Peter Bergen's The Osama bin Laden I Know (ISBN 978-0-7432-7891-1) is a book published in 2006. It is a comprehensive collection of personal accounts by people who met Osama bin Laden or worked with him at various stages of his terrorist career.

==Summary==
Peter Bergen’s 2006 book, The Osama bin Laden I Know: An Oral History of Al-Qaeda’s Leader, reads like an encyclopedia on the subject of Osama bin Laden. From the beginning stages of bin Laden’s life in the port city of Jeddah, Saudi Arabia, to the founding of his Al-Qaeda organization in the wake of the Soviet invasion of Afghanistan, and further on, bin Laden’s jihad against the United States, culminating in the September 11 attacks in the United States, Bergen’s work takes a personal approach with his research.

Bergen interviewed key witnesses such as Khaled Batarfi, bin Laden’s next-door neighbor in Jeddah, who recalled that the young bin Laden enjoyed American television programs and especially Bruce Lee movies at the same time that he was notably religious, even as a teenager. Later, the reader is shown minutes of the meeting where bin Laden and several others created Al-Qaeda. At another point, the transcript of an interrogation of Shadi Abdalla by German police reveals how he became bin Laden’s bodyguard, and a part of his inner circle, in 2000. Further excerpts exhibit a divide within Al-Qaeda over the September 11th attacks, with some members of the group stating that they felt that it was wrong to use airliners to attack the World Trade Center, resulting in the deaths of women, children, and citizens of neutral nations.

Later on, the reader is given access to materials showing Al-Qaeda was hopeful about acquiring weapons of mass destruction, including nuclear material. Finally, Bergen ponders bin Laden’s legacy and notes that bin Laden had “painted [himself] into a corner, where [the] only strategy [was] to call for more violence.” As we now know, bin Laden’s affiliates in Iraq would heed this call via their evolution into ISIS.

==Reception==
Former counterterrorism advisor to George W. Bush, Richard A. Clarke, in The Washington Post calls Bergen’s work a “go-to resource” that provides insight into the life of Osama bin Laden with a level of detail that is unprecedented. Max Rodenbeck of The New York Review of Books, says that Bergen has created a “fascinating sequence of oblique-angled perspectives, casting light on the underlying motives of bin Laden and his companions and revealing some of his less-remarked but significant adventures.”

L. Carl Brown at Foreign Affairs Magazine praises Bergen’s ability to create a “coherent and dramatic account” from such a large collection of individual sources.
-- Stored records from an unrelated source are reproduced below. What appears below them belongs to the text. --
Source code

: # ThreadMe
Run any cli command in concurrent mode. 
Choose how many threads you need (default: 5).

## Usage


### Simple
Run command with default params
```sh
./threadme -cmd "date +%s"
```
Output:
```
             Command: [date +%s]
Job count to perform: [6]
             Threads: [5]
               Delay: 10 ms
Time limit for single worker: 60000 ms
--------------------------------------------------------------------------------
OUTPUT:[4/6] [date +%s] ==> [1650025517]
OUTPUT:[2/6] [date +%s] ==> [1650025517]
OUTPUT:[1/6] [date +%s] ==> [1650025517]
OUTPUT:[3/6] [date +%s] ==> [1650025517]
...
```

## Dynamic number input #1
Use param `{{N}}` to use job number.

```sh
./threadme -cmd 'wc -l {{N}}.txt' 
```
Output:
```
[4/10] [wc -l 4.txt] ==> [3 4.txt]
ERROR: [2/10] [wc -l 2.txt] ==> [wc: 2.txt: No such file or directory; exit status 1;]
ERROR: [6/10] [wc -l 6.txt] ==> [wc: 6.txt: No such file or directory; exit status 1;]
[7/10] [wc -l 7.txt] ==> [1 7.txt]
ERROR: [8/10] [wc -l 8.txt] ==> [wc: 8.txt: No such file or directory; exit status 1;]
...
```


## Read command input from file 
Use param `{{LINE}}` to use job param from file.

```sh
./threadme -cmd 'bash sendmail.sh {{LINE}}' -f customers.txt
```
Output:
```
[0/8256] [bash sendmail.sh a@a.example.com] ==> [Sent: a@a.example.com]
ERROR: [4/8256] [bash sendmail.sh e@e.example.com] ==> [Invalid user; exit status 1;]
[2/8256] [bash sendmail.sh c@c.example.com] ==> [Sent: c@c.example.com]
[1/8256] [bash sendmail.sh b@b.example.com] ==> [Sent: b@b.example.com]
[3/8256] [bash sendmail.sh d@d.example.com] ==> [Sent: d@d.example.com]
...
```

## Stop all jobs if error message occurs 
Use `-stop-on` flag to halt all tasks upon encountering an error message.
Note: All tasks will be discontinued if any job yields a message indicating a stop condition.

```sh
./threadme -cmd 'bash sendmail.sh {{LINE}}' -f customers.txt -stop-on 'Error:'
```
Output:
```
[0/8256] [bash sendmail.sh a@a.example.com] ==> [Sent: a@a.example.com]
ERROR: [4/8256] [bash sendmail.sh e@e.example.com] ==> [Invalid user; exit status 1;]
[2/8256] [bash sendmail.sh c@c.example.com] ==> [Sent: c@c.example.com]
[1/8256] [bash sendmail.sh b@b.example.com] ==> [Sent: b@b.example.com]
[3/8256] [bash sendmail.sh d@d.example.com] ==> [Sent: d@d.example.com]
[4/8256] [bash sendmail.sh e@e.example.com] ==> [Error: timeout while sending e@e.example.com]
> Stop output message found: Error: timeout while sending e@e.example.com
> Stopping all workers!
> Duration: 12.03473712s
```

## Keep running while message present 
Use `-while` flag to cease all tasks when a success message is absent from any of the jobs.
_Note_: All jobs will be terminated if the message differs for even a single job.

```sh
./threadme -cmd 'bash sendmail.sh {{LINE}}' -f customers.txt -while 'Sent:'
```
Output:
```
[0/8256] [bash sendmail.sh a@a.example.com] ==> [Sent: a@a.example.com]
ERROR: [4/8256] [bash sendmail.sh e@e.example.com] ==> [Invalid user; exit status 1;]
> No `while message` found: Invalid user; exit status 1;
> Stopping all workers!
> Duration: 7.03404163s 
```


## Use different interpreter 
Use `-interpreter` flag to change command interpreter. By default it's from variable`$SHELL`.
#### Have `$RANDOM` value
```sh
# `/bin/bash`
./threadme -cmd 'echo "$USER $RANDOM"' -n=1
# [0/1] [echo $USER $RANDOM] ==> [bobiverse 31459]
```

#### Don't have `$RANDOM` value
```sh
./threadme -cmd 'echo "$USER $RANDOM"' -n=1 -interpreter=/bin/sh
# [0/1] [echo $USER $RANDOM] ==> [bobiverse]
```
Barry Rubin in the Claremont Review of Books offers that Bergen’s book is a “remarkable read,” and says that while “the constant switching of sources is somewhat jarring, the book provides the clearest narrative account of bin Laden’s life.” Writing for The Guardian, Jason Burke calls The Osama bin Laden I Know, “simply one of the most important works to have been published [about bin Laden].”